What followed was many years of me getting berated for being too shy, of everyone assuming I was just afraid to speak, and not that it was actually too hard.
(Before very long, I was afraid to speak, though, because I was persistently misunderstood when I did.)
For a very long time, I could not reliably use spoken language to make myself understood or get my needs met. Either because—though I could technically speak, with difficulty—I couldn’t say what I needed to, or I couldn’t get anyone to believe me when I could.
To make a long story short, I eventually found theater, and there learned the practicality of scripting—and in debate, the knack of saying things like you just expect people to believe them—and talking got a lot easier. But never truly easy.

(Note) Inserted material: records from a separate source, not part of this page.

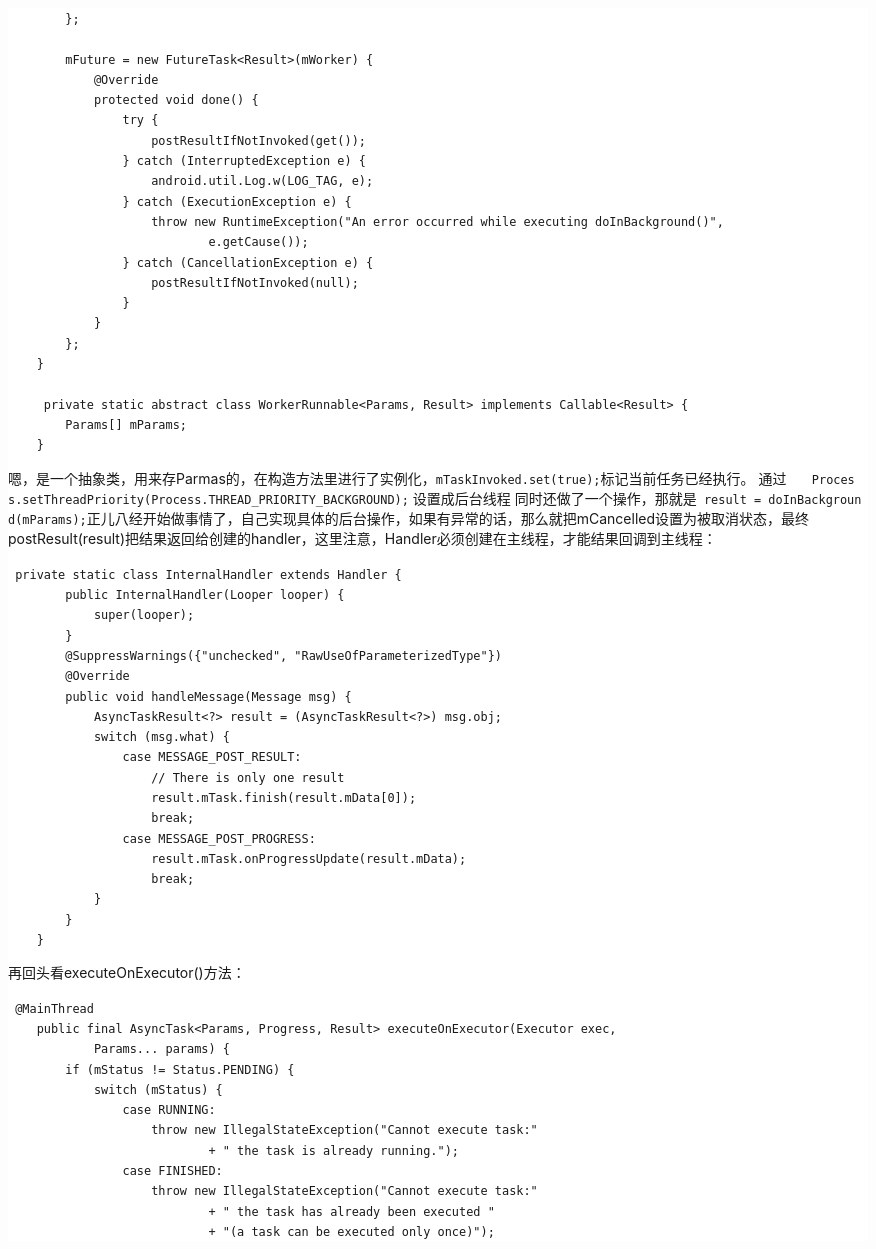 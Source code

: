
 ```
        };

        mFuture = new FutureTask<Result>(mWorker) {
            @Override
            protected void done() {
                try {
                    postResultIfNotInvoked(get());
                } catch (InterruptedException e) {
                    android.util.Log.w(LOG_TAG, e);
                } catch (ExecutionException e) {
                    throw new RuntimeException("An error occurred while executing doInBackground()",
                            e.getCause());
                } catch (CancellationException e) {
                    postResultIfNotInvoked(null);
                }
            }
        };
    }

     private static abstract class WorkerRunnable<Params, Result> implements Callable<Result> {
        Params[] mParams;
    }

```
嗯，是一个抽象类，用来存Parmas的，在构造方法里进行了实例化，`mTaskInvoked.set(true);`标记当前任务已经执行。 通过 `    Process.setThreadPriority(Process.THREAD_PRIORITY_BACKGROUND);
` 设置成后台线程 同时还做了一个操作，那就是` result = doInBackground(mParams);`正儿八经开始做事情了，自己实现具体的后台操作，如果有异常的话，那么就把mCancelled设置为被取消状态，最终 postResult(result)把结果返回给创建的handler，这里注意，Handler必须创建在主线程，才能结果回调到主线程：<br>
```
 private static class InternalHandler extends Handler {
        public InternalHandler(Looper looper) {
            super(looper);
        }
        @SuppressWarnings({"unchecked", "RawUseOfParameterizedType"})
        @Override
        public void handleMessage(Message msg) {
            AsyncTaskResult<?> result = (AsyncTaskResult<?>) msg.obj;
            switch (msg.what) {
                case MESSAGE_POST_RESULT:
                    // There is only one result
                    result.mTask.finish(result.mData[0]);
                    break;
                case MESSAGE_POST_PROGRESS:
                    result.mTask.onProgressUpdate(result.mData);
                    break;
            }
        }
    }
```
再回头看executeOnExecutor()方法：
```
 @MainThread
    public final AsyncTask<Params, Progress, Result> executeOnExecutor(Executor exec,
            Params... params) {
        if (mStatus != Status.PENDING) {
            switch (mStatus) {
                case RUNNING:
                    throw new IllegalStateException("Cannot execute task:"
                            + " the task is already running.");
                case FINISHED:
                    throw new IllegalStateException("Cannot execute task:"
                            + " the task has already been executed "
                            + "(a task can be executed only once)");
```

Communicating in spoken language always feels like playing with fire. I wrote once in a journal that it felt like I was always speaking English as a second language, except that I didn’t really have a native language.
Talking is almost always an unnatural way to communicate for me. It doesn’t seem to be a strictly physical issue, like oral motor apraxia, for the most part, but feels like it has more to do with difficulty in starting and stopping, and something about my sense of timing and rhythm, of momentum and inertia. The strain of doing it too much feels very similar to that of having to multitask too much for too long.
Speaking and conversation involves some of the most complex mental gymnastics I do on a daily basis. I’m relatively good at it because I’ve forced myself into a lot of practice under difficult circumstances over the years, not because it’s natural or easy. It isn’t.
It’s been especially hard the past couple of weeks. I was working on a project during which my communication abilities got pushed to their outer limits, in multiple ways, for an extended period of time. The energy drain has taken a huge hit on my speech abilities.
It might have been a short dip—if the stress is relatively short-term and not persistent, I can recover with a single decent night’s sleep—but I just kept getting badly stressed without a chance to recover over the course of several weeks…so it’s going to be a longer dip. It’s been a couple of weeks now, and just starting to really feel better.
I can only get away with talking as much as I do because most of the speech I have to use in the course of a typical work day is at least partially scripted, which alleviates some of the stress of real-time translation involved in using spontaneous speech.
It helps to rest it and take long breaks whenever I can. I come home from work and don’t talk if I can help it. I take non-speaking days to give myself a break. On my days off, I go somewhere to read, where I won’t have to talk to anyone beyond ordering coffee. I listen to as little human speech as possible—sometimes I don’t even turn on the radio in the morning like usual. I put off phone calls. If I watch TV, I use the closed captions so I can watch more than listen. Letting myself think in pictures, patterns, and loops. Leisurely pleasure reading. Doing something with my hands that requires very little verbal thought. Getting as much sleep and downtime as possible. Staying away from multi-tasking, doing one thing at a time and letting myself sink deeply into that task…not switching back and forth between tabs in my mental browser window, so to speak.
There are times when intense practice can help to strengthen and reinforce speech abilities, but there are also times when backing off and resting is necessary to preserve those abilities. Like any other physical or intellectual exercise, it can get easier as it becomes habitual, but it can also be pushed beyond a reasonable limit.
It isn’t distressing or uncomfortable, in and of itself, to not be able to talk. Unless someone’s pressuring or forcing me, refusing or unable to understand my best efforts, or I’m in a situation where I don’t have any choice but to push through that boundary and keep doing it even though I know I’ve hit my limit.
That hurts…literally hurts. I get home sore all over, with and my ears ringing and a piercing tension headache. I’m sick and exhausted for days afterward.
But just to be able to not speak—It’s restful. It’s comfortable. It’s a relief. It’s something I need, and there’s nothing wrong with that.